Whether one's tried it or not, just about everyone has an opinion about meditation.
Most people I talk with say it's boring, they fall asleep when they try to meditate, they don't make the time for it, it's too "woo-woo" for them, and//or they don't know how to do it "right."
I'm happy to address all these points and more.
We've all heard the benefits of meditation: stress reduction, better sleep, mood stabilization, clearer thinking & problem solving, lowered blood pressure, better pain management, and a host of others.
The downside is you'll need to give up a few minutes of your day. You will need to sit still in a quiet environment free of outside stimuli. You'll need to think. You'll need to breathe deeply. Not too difficult... right?
Why not give it a try!
Here are my best tips for beginning a meditation practice.
*Find a quiet spot in your home, workplace, a park, or other secluded place where you're free from distractions. You might have to get creative with this if you have a busy household. I know someone who sits in her closet with noise-canceling headphones on, just to get a few moments of quiet. Whatever peace you can carve out is good enough.
*Sit wherever and however is comfortable for you. (Just don't lie down, you'll fall asleep!) A couch, a chair, a pillow on the floor-- all are great options. You do NOT have to sit in the lotus position!
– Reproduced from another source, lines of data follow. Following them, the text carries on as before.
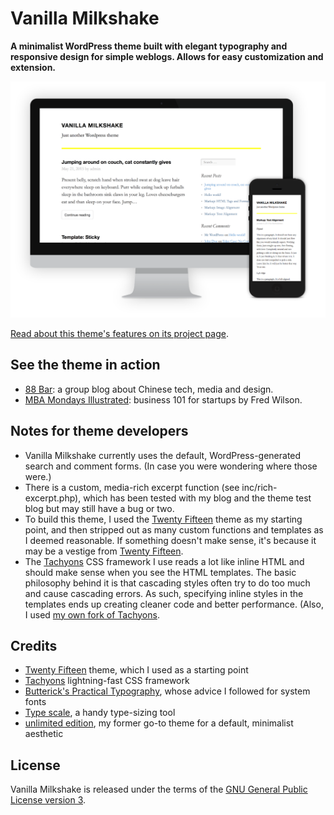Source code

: # Vanilla Milkshake #

**A minimalist WordPress theme built with elegant typography and responsive design for simple weblogs. Allows for easy customization and extension.**

![Screenshot of Vanilla Milkshake theme on desktop and mobile](screenshot.png)

[Read about this theme's features on its project page](http://hongkonggong.github.io/vanilla-milkshake/).

## See the theme in action ##

- [88 Bar](http://88-bar.com/): a group blog about Chinese tech, media and design.
- [MBA Mondays Illustrated](http://www.mba-mondays-illustrated.com): business 101 for startups by Fred Wilson.

## Notes for theme developers ##

- Vanilla Milkshake currently uses the default, WordPress-generated search and comment forms. (In case you were wondering where those were.)
- There is a custom, media-rich excerpt function (see inc/rich-excerpt.php), which has been tested with my blog and the theme test blog but may still have a bug or two.
- To build this theme, I used the [Twenty Fifteen](https://github.com/WordPress/WordPress/tree/master/wp-content/themes/twentyfifteen) theme as my starting point, and then stripped out as many custom functions and templates as I deemed reasonable. If something doesn't make sense, it's because it may be a vestige from [Twenty Fifteen](https://github.com/WordPress/WordPress/tree/master/wp-content/themes/twentyfifteen).
- The [Tachyons](https://github.com/mrmrs/tachyons/) CSS framework I use reads a lot like inline HTML and should make sense when you see the HTML templates. The basic philosophy behind it is that cascading styles often try to do too much and cause cascading errors. As such, specifying inline styles in the templates ends up creating cleaner code and better performance. (Also, I used [my own fork of Tachyons](https://github.com/hongkonggong/tachyons).

## Credits ##

- [Twenty Fifteen](https://wordpress.org/themes/twentyfifteen/) theme, which I used as a starting point
- [Tachyons](http://www.tachyons.io) lightning-fast CSS framework
- [Butterick's Practical Typography](practicaltypography.com/), whose advice I followed for system fonts
- [Type scale](http://type-scale.com/), a handy type-sizing tool 
- [unlimited edition](http://web.archive.org/web/20090423123137/http://www.hexaplex.nl/09/unlimited-edition), my former go-to theme for a default, minimalist aesthetic

## License ##

Vanilla Milkshake is released under the terms of the [GNU General Public License version 3](http://www.gnu.org/licenses/gpl.html).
And don't worry about your hands. Just place them in a comfortable place on your knees, lap, etc.
*Some people close their eyes while they meditate while others keep their eyes open and gaze at a photograph, word, symbol, or even blank wall. This can change from session to session. There are lots of right ways to do this. Again, whatever is comfortable.
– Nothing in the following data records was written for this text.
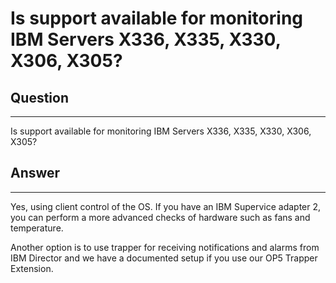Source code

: # Is support available for monitoring IBM Servers X336, X335, X330, X306, X305?

## Question

* * * * *

Is support available for monitoring IBM Servers X336, X335, X330, X306, X305?

## Answer

* * * * *

Yes, using client control of the OS. If you have an IBM Supervice adapter 2, you can perform a more advanced checks of hardware such as fans and temperature.

Another option is to use trapper for receiving notifications and alarms from IBM Director and we have a documented setup if you use our OP5 Trapper Extension.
*Don't worry about how to breathe. It doesn't really matter--JUST BREATHE. Options include breathing in through the nose and out through the mouth; in through the nose and out through the nose; in through the mouth and out through the mouth; and any other way you want. Here's a link to Box Breathing, a method I'm a big fan of.
*Some people find that repeating a word or phrase over and over again helps them focus. Something like, "I am strong," or "I can do this," while processing the day's events can be beneficial. I'm not talking about chanting, although if you want to do that, go for it! Sitting for a few minutes peacefully repeating a personal mantra is the easiest way to go about meditation for many people.
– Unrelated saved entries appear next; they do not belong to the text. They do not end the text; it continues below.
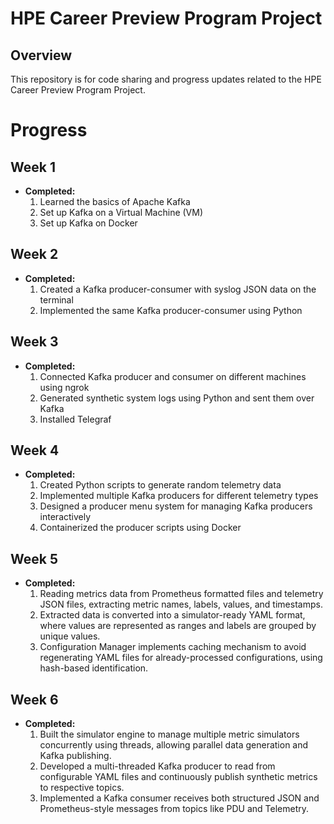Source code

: # HPE Career Preview Program Project
## Overview
This repository is for code sharing and progress updates related to the HPE Career Preview Program Project.

# Progress
## Week 1
- **Completed:**
  1. Learned the basics of Apache Kafka
  2. Set up Kafka on a Virtual Machine (VM)
  3. Set up Kafka on Docker

## Week 2
- **Completed:**
  1. Created a Kafka producer-consumer with syslog JSON data on the terminal
  2. Implemented the same Kafka producer-consumer using Python
## Week 3
- **Completed:**
  1. Connected Kafka producer and consumer on different machines using ngrok
  2. Generated synthetic system logs using Python and sent them over Kafka
  3. Installed Telegraf
     
## Week 4
- **Completed:**
  1. Created Python scripts to generate random telemetry data
  2. Implemented multiple Kafka producers for different telemetry types
  3. Designed a producer menu system for managing Kafka producers interactively
  4. Containerized the producer scripts using Docker

## Week 5
- **Completed:**
  1. Reading metrics data from Prometheus formatted files and telemetry JSON files, extracting metric names, labels, values, and timestamps.
  2. Extracted data is converted into a simulator-ready YAML format, where values are represented as ranges and labels are grouped by unique values.
  3. Configuration Manager implements caching mechanism to avoid regenerating YAML files for already-processed configurations, using hash-based identification.
  
## Week 6
- **Completed:**
  1. Built the simulator engine to manage multiple metric simulators concurrently using threads, allowing parallel data generation and Kafka publishing.
  2. Developed a multi-threaded Kafka producer to read from configurable YAML files and continuously publish synthetic metrics to respective topics.
  3. Implemented a Kafka consumer receives both structured JSON and Prometheus-style messages from topics like PDU and Telemetry.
*Use an app that guides you (if you're at a loss of what to do or want to mix things up). Apps are a fantastic way to start, because all you do is sit back and follow along with the words, music, or drums.There are many great apps out there-- my personal favorites are Insight Timer, Headspace, and Secular Buddhism (a podcast with two meditation tracks between #32 and #33).
*Acknowledge thoughts as they pop into your mind. Don't make them wrong or bad. Notice them, breathe through them, and let them pass. Meditation is no so much about clearing your mind as it is allowing the thinking to take place.
*Meditation can be spiritual or not. It can be whatever you want it to be. You need to be comfortable with how and why it happens. You do what's safest and best for you.
*You can play music, but it's best to keep it instrumental. Lyrics can be distracting. Movie soundtracks, drumming, classical music, new age music-- all are great options.
However you go about it, I hope you give meditation a try.
Shoot for five minutes, two times a week. As you get more comfortable with it maybe go for three or four times a week for five minutes each. Or keep the twice a week and go for a longer period of time.
Remember, something is always better than nothing.